Izzy doesn’t answer this. She’s reading the graffiti Crystal left:
Inset, Crystal’s slashers that aren’t? has been answered in pencil:
Glenn Close
T-1000
Alien
“Hunh,” Izzy says, touching the penciled names, as if for communion. “You do this?”
“I never use that one,” Brittney says. “That’s a step, not a toilet. Why?”
“Somebody got it right,” Izzy says. “There’s another horror fan roaming these halls . . . ”
→ and again, we’re swooping and diving slowly along the lockers, finally crashing towards the front doors, so that
→ “Jailbreak,” feels right, when Izzy says it.
“What?” Brittney says, doing her lips in the mirror now, fumbling her lipstick to the floor.
“We need to bust her out. Crystal.”
“Oh, that,” Lindsay says, picking up her now-grody lipstick. “You Thin Lizzy, or me? And does ‘thin’ mean that athletic kind of slender, or’s it more like ‘oh this meth is good do you have some more’ kind of skinny?”
“It’s the internet age,” Izzy says, pushing decisively away from the sink.
Brittney runs her lipstick under the tap but finally just gives up, drops it in the sink, all that red swirling th
e drain, which we get but are tired of already.
“Don’t wait for me!” Brittney calls after Izzy, then stops to pop her lips in the mirror before stepping away, to
→Izzy’s upper-level locker.
“Seriously?” Izzy says, stepping aside so Brittney can see the dated school photo of her taped to the locker, framed in a magnetic princess tiara.
No, a homecoming crown.
“One day left to vote . . . ” Brittney sing-songs.

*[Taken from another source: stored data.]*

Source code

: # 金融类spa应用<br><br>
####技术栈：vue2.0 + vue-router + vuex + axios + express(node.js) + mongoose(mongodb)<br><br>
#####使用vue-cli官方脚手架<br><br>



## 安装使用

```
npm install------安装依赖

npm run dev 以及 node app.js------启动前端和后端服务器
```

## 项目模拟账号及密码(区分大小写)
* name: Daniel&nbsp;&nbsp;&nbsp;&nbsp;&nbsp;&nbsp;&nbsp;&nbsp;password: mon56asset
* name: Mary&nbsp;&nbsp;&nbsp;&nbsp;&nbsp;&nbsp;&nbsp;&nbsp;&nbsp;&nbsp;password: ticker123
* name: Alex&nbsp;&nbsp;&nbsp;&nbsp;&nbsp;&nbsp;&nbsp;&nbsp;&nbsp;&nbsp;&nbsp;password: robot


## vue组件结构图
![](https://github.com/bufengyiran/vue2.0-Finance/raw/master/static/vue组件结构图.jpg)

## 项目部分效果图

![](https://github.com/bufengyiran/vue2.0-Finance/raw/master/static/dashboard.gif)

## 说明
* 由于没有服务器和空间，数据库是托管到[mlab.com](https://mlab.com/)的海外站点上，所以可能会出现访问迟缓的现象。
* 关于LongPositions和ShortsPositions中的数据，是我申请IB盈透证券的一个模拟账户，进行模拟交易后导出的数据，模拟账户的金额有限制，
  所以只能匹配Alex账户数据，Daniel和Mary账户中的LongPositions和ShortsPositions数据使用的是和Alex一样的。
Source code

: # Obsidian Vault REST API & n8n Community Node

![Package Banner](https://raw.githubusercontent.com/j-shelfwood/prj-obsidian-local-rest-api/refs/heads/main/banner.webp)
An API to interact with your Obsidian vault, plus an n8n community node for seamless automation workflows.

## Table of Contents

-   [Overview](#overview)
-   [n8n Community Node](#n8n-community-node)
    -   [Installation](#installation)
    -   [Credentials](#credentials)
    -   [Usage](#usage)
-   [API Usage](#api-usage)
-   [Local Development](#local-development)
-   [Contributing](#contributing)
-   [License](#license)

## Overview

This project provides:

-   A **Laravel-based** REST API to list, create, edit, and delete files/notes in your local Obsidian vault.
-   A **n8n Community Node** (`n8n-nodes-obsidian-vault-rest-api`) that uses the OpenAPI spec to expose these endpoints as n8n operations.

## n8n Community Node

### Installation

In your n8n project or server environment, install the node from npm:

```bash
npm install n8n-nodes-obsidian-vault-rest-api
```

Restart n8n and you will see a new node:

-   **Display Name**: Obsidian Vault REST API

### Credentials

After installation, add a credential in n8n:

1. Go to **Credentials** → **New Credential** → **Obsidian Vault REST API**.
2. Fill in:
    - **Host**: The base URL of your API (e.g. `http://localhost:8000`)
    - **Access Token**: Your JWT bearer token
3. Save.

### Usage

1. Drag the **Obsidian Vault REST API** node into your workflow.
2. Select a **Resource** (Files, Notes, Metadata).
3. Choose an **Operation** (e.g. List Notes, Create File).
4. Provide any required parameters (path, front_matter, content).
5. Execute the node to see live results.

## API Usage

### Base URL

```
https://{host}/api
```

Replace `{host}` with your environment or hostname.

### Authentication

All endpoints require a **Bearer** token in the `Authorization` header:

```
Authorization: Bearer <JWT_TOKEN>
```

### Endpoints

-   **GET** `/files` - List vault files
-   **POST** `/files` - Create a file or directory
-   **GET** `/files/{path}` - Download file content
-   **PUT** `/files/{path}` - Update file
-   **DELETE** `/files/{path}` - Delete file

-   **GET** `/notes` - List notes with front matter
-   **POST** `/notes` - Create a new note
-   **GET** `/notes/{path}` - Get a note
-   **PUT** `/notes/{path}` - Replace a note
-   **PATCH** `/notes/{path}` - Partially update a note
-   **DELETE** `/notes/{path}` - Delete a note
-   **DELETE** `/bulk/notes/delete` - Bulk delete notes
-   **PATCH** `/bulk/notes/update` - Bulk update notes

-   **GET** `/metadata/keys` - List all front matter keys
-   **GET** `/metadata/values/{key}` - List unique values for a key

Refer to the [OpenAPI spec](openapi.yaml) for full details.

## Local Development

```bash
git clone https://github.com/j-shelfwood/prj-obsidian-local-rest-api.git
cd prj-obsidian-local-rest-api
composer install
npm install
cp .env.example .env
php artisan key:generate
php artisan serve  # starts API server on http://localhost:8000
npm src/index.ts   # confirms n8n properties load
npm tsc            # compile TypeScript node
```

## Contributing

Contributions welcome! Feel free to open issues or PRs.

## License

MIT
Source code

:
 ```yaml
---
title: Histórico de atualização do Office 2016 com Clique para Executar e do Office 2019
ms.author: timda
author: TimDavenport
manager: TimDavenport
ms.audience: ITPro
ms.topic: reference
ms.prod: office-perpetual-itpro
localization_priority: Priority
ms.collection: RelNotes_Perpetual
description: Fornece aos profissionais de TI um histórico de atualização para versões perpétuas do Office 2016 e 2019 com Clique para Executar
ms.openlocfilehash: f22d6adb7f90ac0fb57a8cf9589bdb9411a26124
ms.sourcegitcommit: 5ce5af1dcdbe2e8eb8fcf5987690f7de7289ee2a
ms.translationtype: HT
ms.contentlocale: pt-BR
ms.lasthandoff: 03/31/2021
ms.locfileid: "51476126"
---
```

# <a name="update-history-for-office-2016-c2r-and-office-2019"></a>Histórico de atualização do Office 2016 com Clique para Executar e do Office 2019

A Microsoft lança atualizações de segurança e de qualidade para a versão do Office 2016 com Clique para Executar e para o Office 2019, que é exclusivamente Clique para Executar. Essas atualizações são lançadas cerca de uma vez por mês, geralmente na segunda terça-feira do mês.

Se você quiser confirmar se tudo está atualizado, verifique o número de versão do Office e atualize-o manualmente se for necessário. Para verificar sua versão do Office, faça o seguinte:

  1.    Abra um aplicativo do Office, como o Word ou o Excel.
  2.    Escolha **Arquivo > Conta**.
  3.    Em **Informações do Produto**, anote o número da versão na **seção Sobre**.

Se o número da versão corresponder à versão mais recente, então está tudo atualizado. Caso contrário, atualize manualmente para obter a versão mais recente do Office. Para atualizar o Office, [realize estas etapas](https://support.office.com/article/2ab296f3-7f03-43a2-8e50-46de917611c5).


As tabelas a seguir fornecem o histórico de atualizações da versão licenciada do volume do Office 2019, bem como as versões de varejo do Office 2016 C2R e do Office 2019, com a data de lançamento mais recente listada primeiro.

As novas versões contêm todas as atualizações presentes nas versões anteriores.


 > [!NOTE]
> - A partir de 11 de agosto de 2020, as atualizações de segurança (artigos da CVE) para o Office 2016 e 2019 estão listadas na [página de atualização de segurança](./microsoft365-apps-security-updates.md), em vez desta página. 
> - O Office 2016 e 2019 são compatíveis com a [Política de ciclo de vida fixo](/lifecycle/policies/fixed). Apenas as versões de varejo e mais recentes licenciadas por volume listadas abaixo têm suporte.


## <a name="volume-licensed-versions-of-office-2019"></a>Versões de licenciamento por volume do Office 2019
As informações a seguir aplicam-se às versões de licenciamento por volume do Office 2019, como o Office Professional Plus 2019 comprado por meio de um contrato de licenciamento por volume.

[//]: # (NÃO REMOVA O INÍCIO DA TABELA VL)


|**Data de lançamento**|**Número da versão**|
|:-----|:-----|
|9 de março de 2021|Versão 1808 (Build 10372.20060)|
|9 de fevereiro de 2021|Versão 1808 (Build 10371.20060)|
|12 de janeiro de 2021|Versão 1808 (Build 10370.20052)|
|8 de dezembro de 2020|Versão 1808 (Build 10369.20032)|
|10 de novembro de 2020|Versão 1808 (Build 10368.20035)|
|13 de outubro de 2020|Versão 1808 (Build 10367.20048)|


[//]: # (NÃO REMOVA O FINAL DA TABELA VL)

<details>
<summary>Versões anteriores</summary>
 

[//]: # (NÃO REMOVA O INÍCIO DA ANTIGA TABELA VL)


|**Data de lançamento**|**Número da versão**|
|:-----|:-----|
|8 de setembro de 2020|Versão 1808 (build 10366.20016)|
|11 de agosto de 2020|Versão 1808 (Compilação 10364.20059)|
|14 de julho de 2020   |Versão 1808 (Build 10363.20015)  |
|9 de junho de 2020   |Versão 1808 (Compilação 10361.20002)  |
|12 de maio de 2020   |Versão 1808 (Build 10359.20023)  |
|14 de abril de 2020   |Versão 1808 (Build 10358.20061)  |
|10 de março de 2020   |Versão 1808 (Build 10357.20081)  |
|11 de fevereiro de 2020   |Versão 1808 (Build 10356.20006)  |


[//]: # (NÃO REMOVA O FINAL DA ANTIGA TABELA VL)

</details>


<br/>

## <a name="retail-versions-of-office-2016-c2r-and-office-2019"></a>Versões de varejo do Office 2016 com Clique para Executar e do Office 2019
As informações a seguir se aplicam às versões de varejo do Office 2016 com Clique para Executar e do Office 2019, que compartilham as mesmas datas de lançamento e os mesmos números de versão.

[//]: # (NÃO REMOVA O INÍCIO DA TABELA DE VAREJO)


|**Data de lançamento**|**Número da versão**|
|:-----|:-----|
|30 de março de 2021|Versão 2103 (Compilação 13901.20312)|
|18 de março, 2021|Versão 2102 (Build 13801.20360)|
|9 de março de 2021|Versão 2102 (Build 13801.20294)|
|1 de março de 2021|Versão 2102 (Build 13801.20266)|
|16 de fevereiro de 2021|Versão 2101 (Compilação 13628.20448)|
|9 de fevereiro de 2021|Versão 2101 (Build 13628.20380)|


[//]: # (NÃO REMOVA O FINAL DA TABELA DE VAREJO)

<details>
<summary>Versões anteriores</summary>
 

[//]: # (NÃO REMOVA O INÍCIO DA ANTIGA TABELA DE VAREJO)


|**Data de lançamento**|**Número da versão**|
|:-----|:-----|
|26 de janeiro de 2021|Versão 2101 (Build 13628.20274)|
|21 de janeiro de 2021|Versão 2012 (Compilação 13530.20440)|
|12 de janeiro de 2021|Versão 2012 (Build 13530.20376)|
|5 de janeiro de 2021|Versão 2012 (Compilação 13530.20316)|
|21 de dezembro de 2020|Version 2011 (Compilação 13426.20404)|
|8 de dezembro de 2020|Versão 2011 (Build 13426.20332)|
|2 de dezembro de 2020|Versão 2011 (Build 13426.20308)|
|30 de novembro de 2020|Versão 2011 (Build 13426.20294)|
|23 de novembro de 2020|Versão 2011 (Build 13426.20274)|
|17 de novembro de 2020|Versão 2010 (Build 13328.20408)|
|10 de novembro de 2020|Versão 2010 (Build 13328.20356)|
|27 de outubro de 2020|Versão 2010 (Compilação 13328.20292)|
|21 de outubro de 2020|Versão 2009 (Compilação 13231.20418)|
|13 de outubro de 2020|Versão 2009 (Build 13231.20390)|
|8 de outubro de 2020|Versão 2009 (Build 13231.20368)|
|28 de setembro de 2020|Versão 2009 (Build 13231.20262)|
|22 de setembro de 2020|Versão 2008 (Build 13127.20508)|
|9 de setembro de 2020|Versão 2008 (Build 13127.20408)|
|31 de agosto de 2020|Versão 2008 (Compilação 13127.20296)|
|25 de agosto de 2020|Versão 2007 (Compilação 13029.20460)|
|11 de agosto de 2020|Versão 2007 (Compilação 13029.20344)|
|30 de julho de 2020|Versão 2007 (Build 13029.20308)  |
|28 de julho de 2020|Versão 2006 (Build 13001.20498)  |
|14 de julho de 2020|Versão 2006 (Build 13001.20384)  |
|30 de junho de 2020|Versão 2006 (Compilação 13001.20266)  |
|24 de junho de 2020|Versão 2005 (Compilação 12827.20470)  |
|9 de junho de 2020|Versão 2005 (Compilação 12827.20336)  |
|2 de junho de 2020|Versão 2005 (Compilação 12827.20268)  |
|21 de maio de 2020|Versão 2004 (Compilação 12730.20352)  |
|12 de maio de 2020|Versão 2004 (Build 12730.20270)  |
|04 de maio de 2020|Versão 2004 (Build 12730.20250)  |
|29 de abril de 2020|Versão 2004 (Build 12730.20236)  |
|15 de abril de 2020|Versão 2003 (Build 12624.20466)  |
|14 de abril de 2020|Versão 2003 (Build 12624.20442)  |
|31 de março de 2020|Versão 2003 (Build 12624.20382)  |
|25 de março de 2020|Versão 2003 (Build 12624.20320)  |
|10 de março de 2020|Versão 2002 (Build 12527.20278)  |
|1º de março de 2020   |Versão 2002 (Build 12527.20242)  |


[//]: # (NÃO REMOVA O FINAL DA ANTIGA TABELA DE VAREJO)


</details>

Izzy shakes her head, swings the locker open and it’s a pack rat nest, that nasty knee brace threatening to spill out onto them. Izzy closes her eyes to shove her hand in, dig, dig—“Remember when we were doing this?” she says, baring her teeth with strain—and finally gives birth to the microphone part of an old CB, just . . . without the spirally cord?
Except that doesn’t go with the look of success on Izzy’s face.
She raises it ominously to her mouth, says, “And then there were none” through it. It’s a voice changer, a good one, makes her male and creepy, not herself at all.
“You still have yours?” Brittney says, excited that these are still in the world.
“She didn’t do it, Deputy,” Izzy adds, disregarding Brittney. “I did. And this is just the beginning . . . ”
“Dante’ll never buy it.”
“Crystal’s dad’s a lawyer, right?” Izzy says, then holds the voice- changer up: “Submitted for your approval. Reasonable doubt 101.”
“You seriously suck with metaphors, girl.”
Izzy shuts her locker and
→ they’re already standing at the payphone in the courtyard, Brittney holding the frayed metal cord out as if trying to understand how this fits with their plans.
It doesn’t.
“Oh, oh yeah,” Brittney says, eeking her mouth out in pre- apology, holding the frayed cord up as evidence. “Jake was talking on the talking part in Calculus the other day. He was trying to see if Mr. Grant would take it up, put it in the contraband drawer. I was wondering where he got it, like, the antique store, right? I forget about this, though. Weird.”